4. Explore the demo data

Degust also provides an example dataset with 4 conditions and more genes. You can play with the demo dataset by clicking on the “Try the demo” button on the Degust homepage. The demo dataset includes a column with an EC number for each gene. This means genes can be displayed on Kegg pathways using the module on the right.

5. Explore the full dataset

The FASTQ files we started with is only a small proportion of the full dataset. If you wish, you can download the full count matrix here, upload it to Degust, and explore the results.

Section 5. DESeq2

In this section we’ll use the “DESeq2” tool in Galaxy to do our differential gene analysis. This tool uses the separate HTSeq files we generated in section 4.

Similar to Voom/Limma or edgeR that was used in Degust to statistically test our data, DESeq2 will:

  • statistically test for expression differences in normalised read counts for each gene, taking into account the variance observed between samples,
  • for each gene, calculate the p-value of the gene being differentially expressed– this is the probability of seeing the data or something more extreme given the null hypothesis (that the gene is not differentially expressed between the two conditions),
  • for each gene, estimate the fold change in expression between the two conditions.

  1. Use DESeq2 to find differentially expressed features from the count data.
    In the left tool panel menu, under NGS Analysis, select NGS: RNA Analysis > DESeq2 and set the parameters as follows:
    • 1: Factor
      • Specify a factor name: gravity
      • 1: Factor level:
        • Specify a factor level: g1
          (Select the three g1 htseq-count files.)
          • g1_01
          • g1_02
          • g1_03
      • 2: Factor level:
        • Specify a factor level: g3
          (Select the three g3 htseq-count files.)
          • g3_01
          • g3_02
          • g3_03
      • Use defaults for the other fields
      • Execute

  1. Have a look at the outputs of DESeq2. We will now filter significant (adjusted p-value < 0.05) genes from the DESeq2 result file.
    Under Basic Tools, click on Filter and Sort > Filter:
    • Filter: “DESeq2 result file on data …”
    • With following condition: c7 < 0.05
    • Execute

How many differentially expressed genes with adjusted p-value < 0.05 are there?

Section 6. The importance of replicates

  1. Repeat the previous differential expression analysis with two samples in each group instead of three.

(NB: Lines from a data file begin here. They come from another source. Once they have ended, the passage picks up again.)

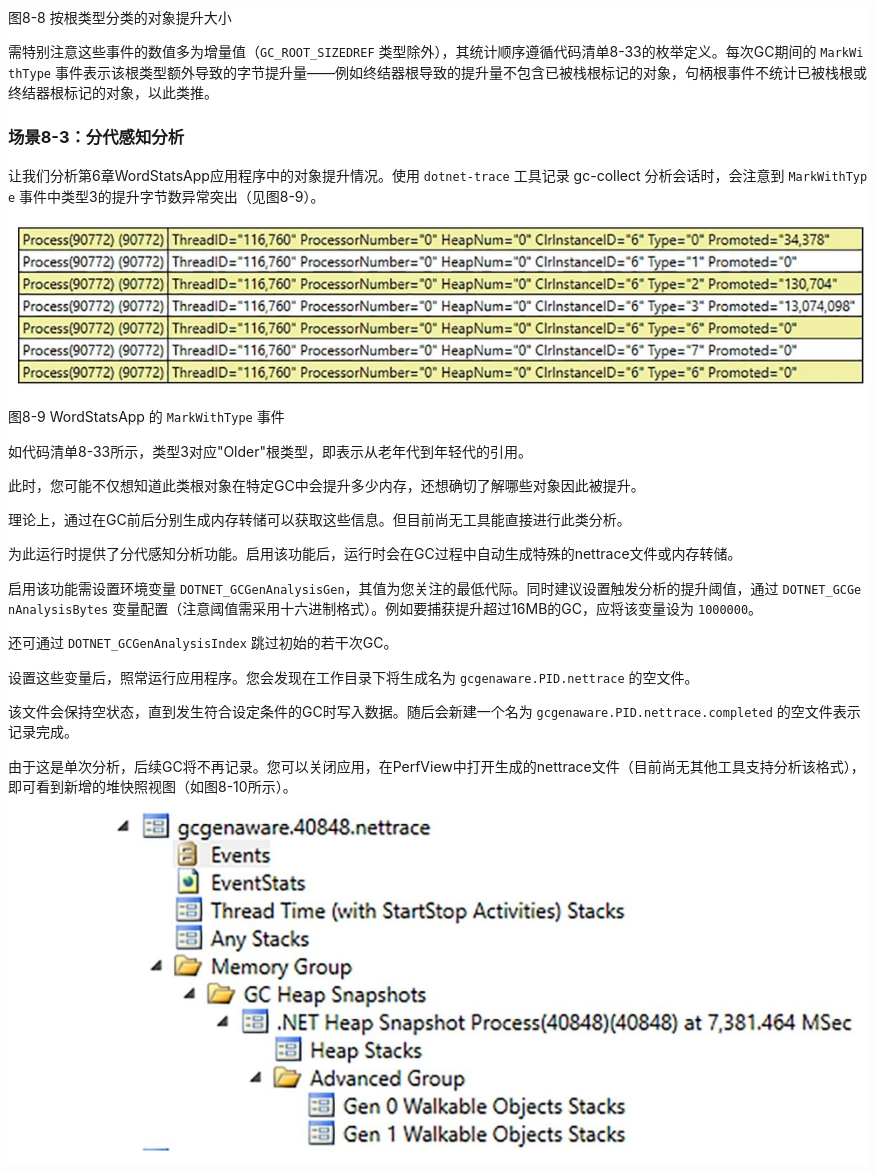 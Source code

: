 图8-8 按根类型分类的对象提升大小

需特别注意这些事件的数值多为增量值（`GC_ROOT_SIZEDREF` 类型除外），其统计顺序遵循代码清单8-33的枚举定义。每次GC期间的 `MarkWithType` 事件表示该根类型额外导致的字节提升量——例如终结器根导致的提升量不包含已被栈根标记的对象，句柄根事件不统计已被栈根或终结器根标记的对象，以此类推。

### 场景8-3：分代感知分析

 让我们分析第6章WordStatsApp应用程序中的对象提升情况。使用 `dotnet-trace` 工具记录 gc-collect 分析会话时，会注意到 `MarkWithType` 事件中类型3的提升字节数异常突出（见图8-9）。

![](asserts/8-9.png)

图8-9 WordStatsApp 的 `MarkWithType` 事件

如代码清单8-33所示，类型3对应"Older"根类型，即表示从老年代到年轻代的引用。

此时，您可能不仅想知道此类根对象在特定GC中会提升多少内存，还想确切了解哪些对象因此被提升。

理论上，通过在GC前后分别生成内存转储可以获取这些信息。但目前尚无工具能直接进行此类分析。

为此运行时提供了分代感知分析功能。启用该功能后，运行时会在GC过程中自动生成特殊的nettrace文件或内存转储。

启用该功能需设置环境变量 `DOTNET_GCGenAnalysisGen`，其值为您关注的最低代际。同时建议设置触发分析的提升阈值，通过 `DOTNET_GCGenAnalysisBytes` 变量配置（注意阈值需采用十六进制格式）。例如要捕获提升超过16MB的GC，应将该变量设为 `1000000`。

还可通过 `DOTNET_GCGenAnalysisIndex` 跳过初始的若干次GC。

设置这些变量后，照常运行应用程序。您会发现在工作目录下将生成名为 `gcgenaware.PID.nettrace` 的空文件。

该文件会保持空状态，直到发生符合设定条件的GC时写入数据。随后会新建一个名为 `gcgenaware.PID.nettrace.completed` 的空文件表示记录完成。

由于这是单次分析，后续GC将不再记录。您可以关闭应用，在PerfView中打开生成的nettrace文件（目前尚无其他工具支持分析该格式），即可看到新增的堆快照视图（如图8-10所示）。

![](asserts/8-10.png)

How do you expect your results to differ when using fewer samples?

  2. Filter genes with adjusted-p-value < 0.05. How many genes are significant?

  3. Run DESeq2 again, using only one sample from each group. How many genes are now significant?

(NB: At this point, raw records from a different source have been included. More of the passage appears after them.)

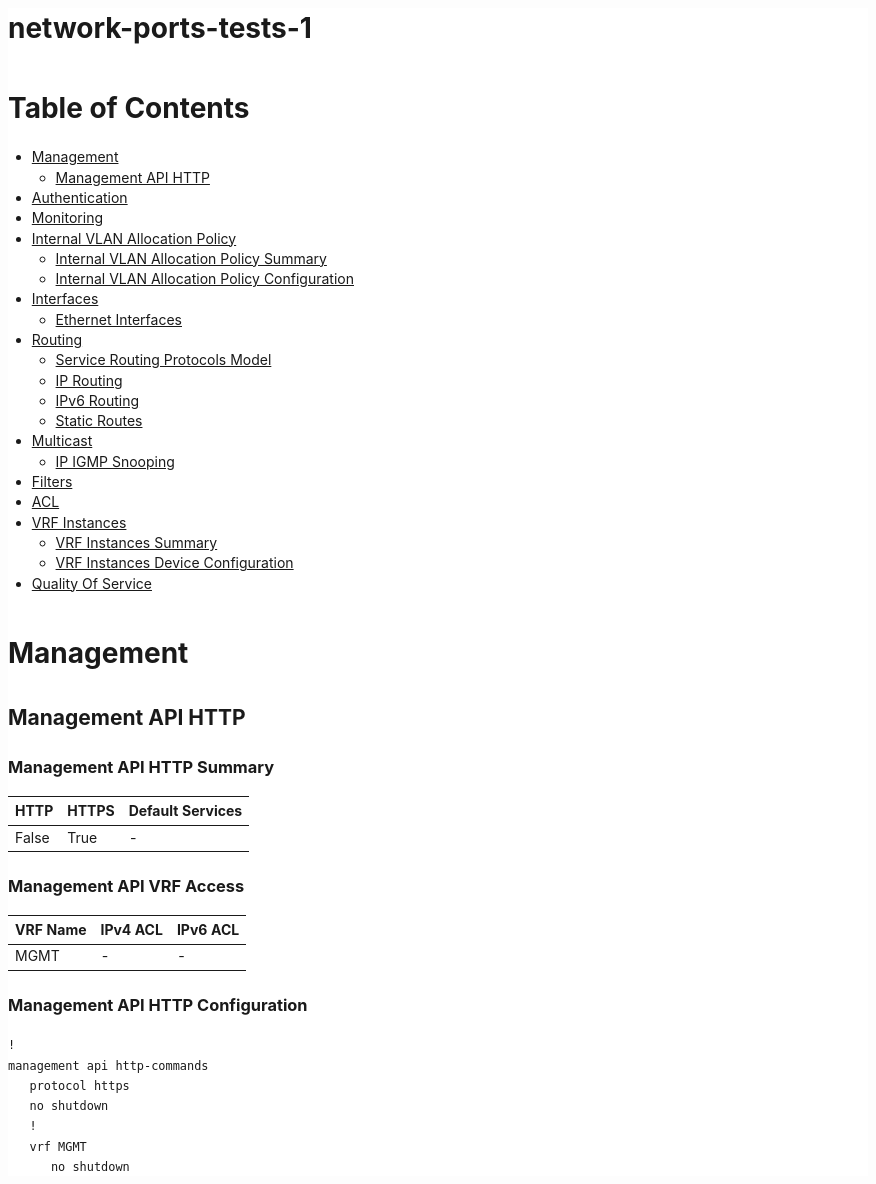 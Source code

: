 # network-ports-tests-1
# Table of Contents

- [Management](#management)
  - [Management API HTTP](#management-api-http)
- [Authentication](#authentication)
- [Monitoring](#monitoring)
- [Internal VLAN Allocation Policy](#internal-vlan-allocation-policy)
  - [Internal VLAN Allocation Policy Summary](#internal-vlan-allocation-policy-summary)
  - [Internal VLAN Allocation Policy Configuration](#internal-vlan-allocation-policy-configuration)
- [Interfaces](#interfaces)
  - [Ethernet Interfaces](#ethernet-interfaces)
- [Routing](#routing)
  - [Service Routing Protocols Model](#service-routing-protocols-model)
  - [IP Routing](#ip-routing)
  - [IPv6 Routing](#ipv6-routing)
  - [Static Routes](#static-routes)
- [Multicast](#multicast)
  - [IP IGMP Snooping](#ip-igmp-snooping)
- [Filters](#filters)
- [ACL](#acl)
- [VRF Instances](#vrf-instances)
  - [VRF Instances Summary](#vrf-instances-summary)
  - [VRF Instances Device Configuration](#vrf-instances-device-configuration)
- [Quality Of Service](#quality-of-service)

# Management

## Management API HTTP

### Management API HTTP Summary

| HTTP | HTTPS | Default Services |
| ---- | ----- | ---------------- |
| False | True | - |

### Management API VRF Access

| VRF Name | IPv4 ACL | IPv6 ACL |
| -------- | -------- | -------- |
| MGMT | - | - |

### Management API HTTP Configuration

```eos
!
management api http-commands
   protocol https
   no shutdown
   !
   vrf MGMT
      no shutdown
```
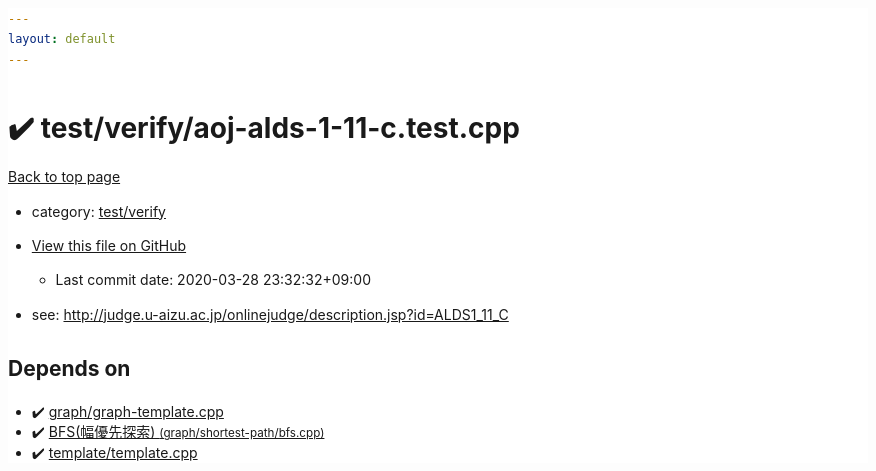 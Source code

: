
 ```yaml
---
layout: default
---
```



<script type="text/javascript" async
  src="https://cdnjs.cloudflare.com/ajax/libs/mathjax/2.7.5/MathJax.js?config=TeX-MML-AM_CHTML">
</script>
<script type="text/x-mathjax-config">
  MathJax.Hub.Config({
    TeX: { equationNumbers: { autoNumber: "AMS" }},
    tex2jax: {
      inlineMath: [ ['$','$'] ],
      processEscapes: true
    },
    "HTML-CSS": { matchFontHeight: false },
    displayAlign: "left",
    displayIndent: "2em"
  });
</script>

<script type="text/javascript" src="https://cdnjs.cloudflare.com/ajax/libs/jquery/3.4.1/jquery.min.js"></script>
<script src="https://cdn.jsdelivr.net/npm/jquery-balloon-js@1.1.2/jquery.balloon.min.js" integrity="sha256-ZEYs9VrgAeNuPvs15E39OsyOJaIkXEEt10fzxJ20+2I=" crossorigin="anonymous"></script>
<script type="text/javascript" src="../../../assets/js/copy-button.js"></script>
<link rel="stylesheet" href="../../../assets/css/copy-button.css" />


# :heavy_check_mark: test/verify/aoj-alds-1-11-c.test.cpp

<a href="../../../index.html">Back to top page</a>

* category: <a href="../../../index.html#5a4423c79a88aeb6104a40a645f9430c">test/verify</a>
* <a href="{{ site.github.repository_url }}/blob/master/test/verify/aoj-alds-1-11-c.test.cpp">View this file on GitHub</a>
    - Last commit date: 2020-03-28 23:32:32+09:00


* see: <a href="http://judge.u-aizu.ac.jp/onlinejudge/description.jsp?id=ALDS1_11_C">http://judge.u-aizu.ac.jp/onlinejudge/description.jsp?id=ALDS1_11_C</a>


## Depends on

* :heavy_check_mark: <a href="../../../library/graph/graph-template.cpp.html">graph/graph-template.cpp</a>
* :heavy_check_mark: <a href="../../../library/graph/shortest-path/bfs.cpp.html">BFS(幅優先探索) <small>(graph/shortest-path/bfs.cpp)</small></a>
* :heavy_check_mark: <a href="../../../library/template/template.cpp.html">template/template.cpp</a>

  4. Can you find genes that were identified as differentially expressed when using three samples in each condition that were not identified as differentially expressed when using two samples? What do you expect these gene’s counts or logFC values to look like compared to genes that remained statistically significance? Have a look at the counts or the logFC values of these genes.

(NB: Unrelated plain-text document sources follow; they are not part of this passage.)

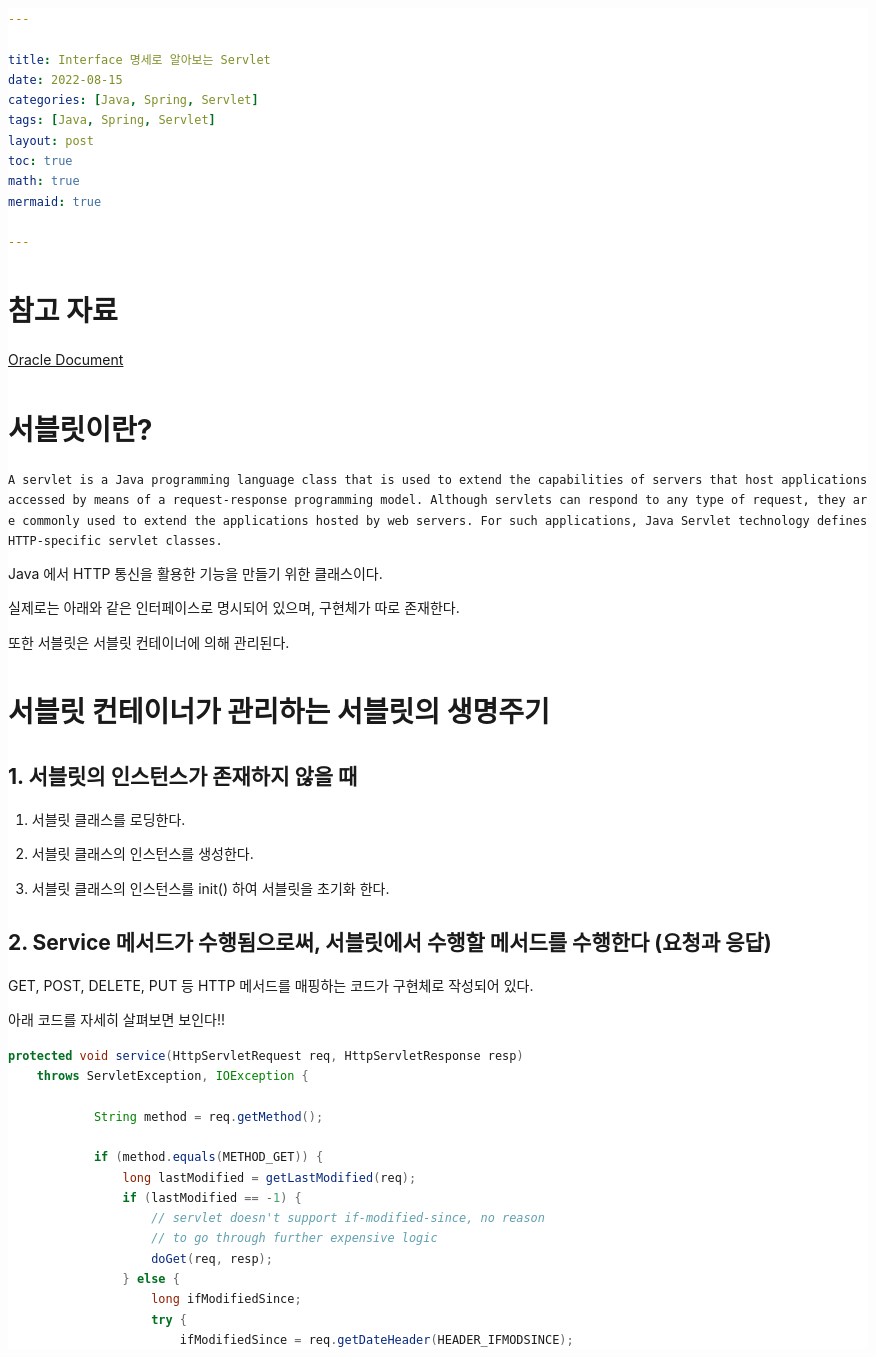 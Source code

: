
 ```yaml
---

title: Interface 명세로 알아보는 Servlet
date: 2022-08-15
categories: [Java, Spring, Servlet]
tags: [Java, Spring, Servlet]
layout: post
toc: true
math: true
mermaid: true

---
```


# 참고 자료

[Oracle Document](https://docs.oracle.com/javaee/5/tutorial/doc/bnafe.html)

# 서블릿이란?

`A servlet is a Java programming language class that is used to extend the capabilities of servers that host applications accessed by means of a request-response programming model. Although servlets can respond to any type of request, they are commonly used to extend the applications hosted by web servers. For such applications, Java Servlet technology defines HTTP-specific servlet classes.`

Java 에서 HTTP 통신을 활용한 기능을 만들기 위한 클래스이다.

실제로는 아래와 같은 인터페이스로 명시되어 있으며, 구현체가 따로 존재한다.

또한 서블릿은 서블릿 컨테이너에 의해 관리된다.

# 서블릿 컨테이너가 관리하는 서블릿의 생명주기

## 1. 서블릿의 인스턴스가 존재하지 않을 때

1. 서블릿 클래스를 로딩한다.

2. 서블릿 클래스의 인스턴스를 생성한다.

3. 서블릿 클래스의 인스턴스를 init() 하여 서블릿을 초기화 한다.

## 2. Service 메서드가 수행됨으로써, 서블릿에서 수행할 메서드를 수행한다 (요청과 응답)

GET, POST, DELETE, PUT 등 HTTP 메서드를 매핑하는 코드가 구현체로 작성되어 있다.

아래 코드를 자세히 살펴보면 보인다!!

```java
protected void service(HttpServletRequest req, HttpServletResponse resp)
    throws ServletException, IOException {

            String method = req.getMethod();

            if (method.equals(METHOD_GET)) {
                long lastModified = getLastModified(req);
                if (lastModified == -1) {
                    // servlet doesn't support if-modified-since, no reason
                    // to go through further expensive logic
                    doGet(req, resp);
                } else {
                    long ifModifiedSince;
                    try {
                        ifModifiedSince = req.getDateHeader(HEADER_IFMODSINCE);
```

The identification of differentially expressed genes is based on the size of the difference in expression and the variance observed across multiple replicates. This demonstrates how important it is to have biological replicates in differential gene expression experiments.

CG1674 is an example of a gene that showed up as differentially expressed when we did a 3 vs 3 comparsion but not with a 2 vs 2 comparsion. If we say that genes like CG1674 was truly differentially expressed, we can call these instances where the true differentially expressed genes are not identified as false negatives. Generally, increasing replicates decreases the number of false negatives.

It is also more likely to see more false positives when using an insufficient number of replicates. False positives can be defined as identifying a gene as differentially expressed when it is, in reality, not.

Optional extension

Have a go at doing another differential expression analysis with the following Saccharomyces cerevisiae data from chromosome I. This time, the two conditions are called ‘batch’ and ‘chem’, and like before, there are three samples per condition.